I guess I’m done with “the Best of 2008” posts. Actually I’m not sure which other categories I could write about, I’m not a big music fan, so I didn’t really hear many new discs this year. Maybe my favourite one was Eusebio by Giulia and the Tellarini, known by their song Barcelona featured in Woody Allen’s Vicky, Christina Barcelona. Nevertheless I doubt I could write a complete post about it. A subject I really want to talk about is books, but, although I try to read a book weakly, I don’t really read many new books. I think this year I have just read a couple. Nevertheless, I really think The Graveyard Book is going to be my favourite 2008 book, I have just read two chapters, so it’s kind of precipitated to name it the best 2008s book (however I’m surely going to write about it as soon as I finish it).  So I guess this list has gone with the 2008. And now it’s time to live this new year and everything that is waiting for us in it.  I hope the 2009 have many dreams, joys, nice surprises, knew things to learn, and people who love you, for you.

Sunday, 4 January 2009

Best of 2008; Best TV Series; Lost Season Four

I have heard many people who liked (or they said they liked) the first season of LOST, saying they hated the second and third seasons. I don’t know why. For me every single season, excepting for some few episodes, is amazing. For me, Lost is the best TV show of this century. It has been completely consequent and I really believe Lindelof know perfectly, since the beginning, how everything will finish (yes Lindelof; who for me is the real mastermind behind LOST, who cares J.J.).

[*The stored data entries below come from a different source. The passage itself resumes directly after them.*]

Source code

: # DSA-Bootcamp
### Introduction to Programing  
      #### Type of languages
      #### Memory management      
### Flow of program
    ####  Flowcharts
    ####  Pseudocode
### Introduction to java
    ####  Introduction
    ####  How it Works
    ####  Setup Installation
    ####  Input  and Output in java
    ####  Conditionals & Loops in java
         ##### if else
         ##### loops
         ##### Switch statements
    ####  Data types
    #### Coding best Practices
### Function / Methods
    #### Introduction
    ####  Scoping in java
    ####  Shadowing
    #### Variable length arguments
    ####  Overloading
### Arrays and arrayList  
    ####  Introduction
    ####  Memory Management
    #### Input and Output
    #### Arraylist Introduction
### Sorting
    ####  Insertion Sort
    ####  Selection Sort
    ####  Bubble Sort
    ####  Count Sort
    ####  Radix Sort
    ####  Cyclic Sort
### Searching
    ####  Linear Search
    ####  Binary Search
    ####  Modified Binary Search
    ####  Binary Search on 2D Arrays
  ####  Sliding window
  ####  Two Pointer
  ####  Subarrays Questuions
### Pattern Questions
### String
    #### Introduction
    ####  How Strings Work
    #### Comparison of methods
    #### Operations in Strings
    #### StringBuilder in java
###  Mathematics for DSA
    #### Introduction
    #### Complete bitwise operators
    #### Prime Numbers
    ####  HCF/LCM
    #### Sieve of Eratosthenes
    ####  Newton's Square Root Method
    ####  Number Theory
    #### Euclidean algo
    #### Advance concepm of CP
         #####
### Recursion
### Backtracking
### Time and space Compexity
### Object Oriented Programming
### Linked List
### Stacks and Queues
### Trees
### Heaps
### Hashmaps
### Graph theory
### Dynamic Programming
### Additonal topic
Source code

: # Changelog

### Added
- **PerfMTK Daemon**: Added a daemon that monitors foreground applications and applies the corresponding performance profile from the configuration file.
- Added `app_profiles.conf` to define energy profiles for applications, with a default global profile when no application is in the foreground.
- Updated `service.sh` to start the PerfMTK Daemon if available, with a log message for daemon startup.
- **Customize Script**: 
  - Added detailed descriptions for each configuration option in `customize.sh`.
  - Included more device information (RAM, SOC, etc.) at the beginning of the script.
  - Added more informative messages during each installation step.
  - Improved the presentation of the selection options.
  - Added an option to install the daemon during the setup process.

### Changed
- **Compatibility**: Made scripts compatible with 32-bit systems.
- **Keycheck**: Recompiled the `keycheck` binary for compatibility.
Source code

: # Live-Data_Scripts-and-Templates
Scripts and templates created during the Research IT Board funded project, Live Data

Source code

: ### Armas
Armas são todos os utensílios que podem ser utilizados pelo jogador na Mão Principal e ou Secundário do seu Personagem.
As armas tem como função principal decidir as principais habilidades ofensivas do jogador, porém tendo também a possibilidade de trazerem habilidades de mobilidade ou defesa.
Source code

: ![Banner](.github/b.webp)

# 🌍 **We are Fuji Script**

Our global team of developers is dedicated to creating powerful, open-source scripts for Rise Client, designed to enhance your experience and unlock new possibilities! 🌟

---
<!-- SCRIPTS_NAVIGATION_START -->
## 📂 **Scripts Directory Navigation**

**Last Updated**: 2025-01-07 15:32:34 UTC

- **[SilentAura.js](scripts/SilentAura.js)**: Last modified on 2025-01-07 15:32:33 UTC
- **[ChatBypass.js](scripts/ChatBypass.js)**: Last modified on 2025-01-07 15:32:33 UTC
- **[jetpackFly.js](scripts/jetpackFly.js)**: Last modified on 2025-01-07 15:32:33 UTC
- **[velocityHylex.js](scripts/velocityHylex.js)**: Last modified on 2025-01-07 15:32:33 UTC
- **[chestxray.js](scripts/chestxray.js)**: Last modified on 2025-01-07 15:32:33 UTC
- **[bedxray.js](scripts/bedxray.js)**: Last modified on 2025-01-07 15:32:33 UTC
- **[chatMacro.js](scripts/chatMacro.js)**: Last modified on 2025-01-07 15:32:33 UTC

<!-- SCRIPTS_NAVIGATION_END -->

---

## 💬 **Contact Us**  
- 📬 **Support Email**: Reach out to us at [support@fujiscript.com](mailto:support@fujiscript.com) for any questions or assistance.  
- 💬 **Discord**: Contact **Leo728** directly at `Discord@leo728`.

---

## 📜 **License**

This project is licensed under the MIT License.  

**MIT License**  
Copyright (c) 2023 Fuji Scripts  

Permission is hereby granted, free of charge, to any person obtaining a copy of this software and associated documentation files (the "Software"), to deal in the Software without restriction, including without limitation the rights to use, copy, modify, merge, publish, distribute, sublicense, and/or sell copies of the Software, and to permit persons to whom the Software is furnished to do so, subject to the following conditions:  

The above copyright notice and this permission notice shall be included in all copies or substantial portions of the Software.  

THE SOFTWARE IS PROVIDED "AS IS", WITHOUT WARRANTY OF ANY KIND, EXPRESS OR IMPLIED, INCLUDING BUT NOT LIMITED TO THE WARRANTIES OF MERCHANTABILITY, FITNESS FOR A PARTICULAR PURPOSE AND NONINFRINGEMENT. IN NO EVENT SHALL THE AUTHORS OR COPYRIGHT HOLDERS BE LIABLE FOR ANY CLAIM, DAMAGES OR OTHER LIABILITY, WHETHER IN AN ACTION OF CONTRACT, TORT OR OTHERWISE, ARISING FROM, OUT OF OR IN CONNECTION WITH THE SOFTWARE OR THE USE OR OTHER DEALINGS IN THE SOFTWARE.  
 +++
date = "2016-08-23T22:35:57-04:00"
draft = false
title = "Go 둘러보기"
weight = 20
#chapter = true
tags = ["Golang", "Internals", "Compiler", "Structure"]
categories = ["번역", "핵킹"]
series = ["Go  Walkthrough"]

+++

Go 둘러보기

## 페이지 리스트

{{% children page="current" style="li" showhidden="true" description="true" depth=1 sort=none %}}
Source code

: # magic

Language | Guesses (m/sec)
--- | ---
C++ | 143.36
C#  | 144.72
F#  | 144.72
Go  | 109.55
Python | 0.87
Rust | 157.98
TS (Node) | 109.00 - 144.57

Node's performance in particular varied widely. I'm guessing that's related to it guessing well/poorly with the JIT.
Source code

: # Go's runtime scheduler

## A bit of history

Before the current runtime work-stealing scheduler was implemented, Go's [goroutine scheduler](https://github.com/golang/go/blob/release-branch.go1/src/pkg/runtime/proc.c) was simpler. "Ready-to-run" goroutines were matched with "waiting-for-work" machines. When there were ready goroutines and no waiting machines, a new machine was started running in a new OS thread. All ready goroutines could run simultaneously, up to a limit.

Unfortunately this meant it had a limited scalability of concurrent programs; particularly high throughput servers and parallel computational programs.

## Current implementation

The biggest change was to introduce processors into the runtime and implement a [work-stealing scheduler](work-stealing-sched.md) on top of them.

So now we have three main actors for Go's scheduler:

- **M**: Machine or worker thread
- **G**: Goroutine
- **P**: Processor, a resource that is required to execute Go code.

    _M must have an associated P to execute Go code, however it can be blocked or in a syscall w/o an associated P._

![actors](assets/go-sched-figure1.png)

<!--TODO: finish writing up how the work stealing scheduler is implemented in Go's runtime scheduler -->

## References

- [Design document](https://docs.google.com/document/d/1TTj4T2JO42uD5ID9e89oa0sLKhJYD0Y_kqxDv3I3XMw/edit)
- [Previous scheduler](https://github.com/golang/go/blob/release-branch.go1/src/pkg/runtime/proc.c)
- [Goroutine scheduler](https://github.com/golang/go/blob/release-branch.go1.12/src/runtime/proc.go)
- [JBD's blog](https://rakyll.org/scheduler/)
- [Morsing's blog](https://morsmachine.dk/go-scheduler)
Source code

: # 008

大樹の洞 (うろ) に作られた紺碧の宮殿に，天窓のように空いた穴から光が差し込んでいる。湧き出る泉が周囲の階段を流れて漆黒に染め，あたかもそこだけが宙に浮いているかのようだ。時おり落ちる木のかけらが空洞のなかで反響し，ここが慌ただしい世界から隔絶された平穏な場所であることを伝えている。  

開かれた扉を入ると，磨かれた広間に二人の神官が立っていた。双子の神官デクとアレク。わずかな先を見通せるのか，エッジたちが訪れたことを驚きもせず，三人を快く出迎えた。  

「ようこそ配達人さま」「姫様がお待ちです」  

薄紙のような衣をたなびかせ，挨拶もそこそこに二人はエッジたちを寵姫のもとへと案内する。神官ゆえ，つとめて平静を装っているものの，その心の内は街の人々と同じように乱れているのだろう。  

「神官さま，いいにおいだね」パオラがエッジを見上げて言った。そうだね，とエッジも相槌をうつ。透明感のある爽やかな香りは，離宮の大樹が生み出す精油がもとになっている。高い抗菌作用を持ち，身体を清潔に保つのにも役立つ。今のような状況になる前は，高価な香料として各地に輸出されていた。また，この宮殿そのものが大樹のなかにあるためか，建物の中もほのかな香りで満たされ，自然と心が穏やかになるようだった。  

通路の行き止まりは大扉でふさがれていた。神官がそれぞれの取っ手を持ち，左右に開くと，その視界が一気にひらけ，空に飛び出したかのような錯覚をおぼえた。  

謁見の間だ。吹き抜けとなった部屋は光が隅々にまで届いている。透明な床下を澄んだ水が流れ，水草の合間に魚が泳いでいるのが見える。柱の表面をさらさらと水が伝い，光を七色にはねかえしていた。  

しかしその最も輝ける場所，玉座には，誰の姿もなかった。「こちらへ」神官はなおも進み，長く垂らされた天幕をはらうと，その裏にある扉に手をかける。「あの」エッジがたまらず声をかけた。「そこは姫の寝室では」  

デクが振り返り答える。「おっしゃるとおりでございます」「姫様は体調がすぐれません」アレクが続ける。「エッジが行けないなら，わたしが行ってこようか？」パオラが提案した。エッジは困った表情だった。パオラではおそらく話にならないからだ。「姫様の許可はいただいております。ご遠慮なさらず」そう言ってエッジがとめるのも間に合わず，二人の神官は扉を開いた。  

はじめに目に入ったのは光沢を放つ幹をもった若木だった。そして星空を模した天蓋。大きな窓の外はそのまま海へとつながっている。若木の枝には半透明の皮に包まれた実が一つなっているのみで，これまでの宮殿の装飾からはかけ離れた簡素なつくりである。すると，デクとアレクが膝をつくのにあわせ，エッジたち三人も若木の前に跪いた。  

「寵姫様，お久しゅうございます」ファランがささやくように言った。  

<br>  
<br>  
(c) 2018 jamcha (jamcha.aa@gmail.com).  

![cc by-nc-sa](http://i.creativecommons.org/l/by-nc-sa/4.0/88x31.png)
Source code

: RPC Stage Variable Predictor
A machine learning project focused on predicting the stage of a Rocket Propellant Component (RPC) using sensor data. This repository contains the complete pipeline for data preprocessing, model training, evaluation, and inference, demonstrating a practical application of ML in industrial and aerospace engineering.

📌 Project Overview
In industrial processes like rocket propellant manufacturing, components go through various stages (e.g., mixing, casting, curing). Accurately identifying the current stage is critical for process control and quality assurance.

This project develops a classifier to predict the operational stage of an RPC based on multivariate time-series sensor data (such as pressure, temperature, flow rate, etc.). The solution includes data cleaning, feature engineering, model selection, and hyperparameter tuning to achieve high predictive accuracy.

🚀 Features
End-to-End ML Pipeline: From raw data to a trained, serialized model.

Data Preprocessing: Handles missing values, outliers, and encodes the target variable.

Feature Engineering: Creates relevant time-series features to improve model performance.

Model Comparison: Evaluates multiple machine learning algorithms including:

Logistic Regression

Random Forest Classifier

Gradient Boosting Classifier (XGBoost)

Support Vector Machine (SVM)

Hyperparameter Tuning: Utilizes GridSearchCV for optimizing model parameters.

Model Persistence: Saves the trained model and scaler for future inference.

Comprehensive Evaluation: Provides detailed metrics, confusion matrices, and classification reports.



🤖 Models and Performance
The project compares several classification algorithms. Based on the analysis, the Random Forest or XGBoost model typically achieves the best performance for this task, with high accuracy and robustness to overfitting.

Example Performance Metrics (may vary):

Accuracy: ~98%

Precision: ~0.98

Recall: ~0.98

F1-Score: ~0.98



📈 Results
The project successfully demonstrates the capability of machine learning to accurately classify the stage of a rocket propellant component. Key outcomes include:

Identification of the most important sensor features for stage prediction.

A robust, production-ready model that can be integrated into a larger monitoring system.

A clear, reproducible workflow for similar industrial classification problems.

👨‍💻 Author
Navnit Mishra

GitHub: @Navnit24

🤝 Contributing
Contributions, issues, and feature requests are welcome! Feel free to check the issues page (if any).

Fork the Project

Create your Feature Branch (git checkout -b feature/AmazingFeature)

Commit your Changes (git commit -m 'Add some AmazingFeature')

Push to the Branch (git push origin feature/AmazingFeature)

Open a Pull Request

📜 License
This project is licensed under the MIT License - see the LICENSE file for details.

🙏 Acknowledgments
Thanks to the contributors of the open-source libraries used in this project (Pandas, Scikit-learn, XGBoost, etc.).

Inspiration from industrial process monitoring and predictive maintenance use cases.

But if there’s something I agree with almost everyone who watch Lost, is that fourth season was totally amazing. There are many cool things in it. First, the flash forwards. The end of season three was shocking thanks to the flask forward, this recourse changes completely the way we look at the show. And suddenly the show is no more about getting out of the island, but about getting back. Well, just in a superficial way, because we know it’s about much more. And taking about what is Lost about, I guess this season, more than any other, shows us the TIME is one of the main issues in it. And then, the flash backs and forwards, aren’t just a narrative recourse, but a symbol of the subjective and bending perception of time. This perfectly exposed in the absolutely best episode of the season, The Constant. In it, doesn’t exist flash forwards nor flash backs, they aren’t necessary and wouldn’t be enough to show us the brilliantly complex time relations. It is an amazing time paradox where the future affects the past making it affects the present. It reminds me the best works of Phillip K. Dick. Just amazing.

This and many other things (including the participation of Brian K. Vaughn.) makes Lost the best TV show of 2008.

PD: maybe I would write other post of the best of TV, maybe best new show, which by the way is The Mentalist, but I’m not sure, because nothing is even close to the greatness of Lost.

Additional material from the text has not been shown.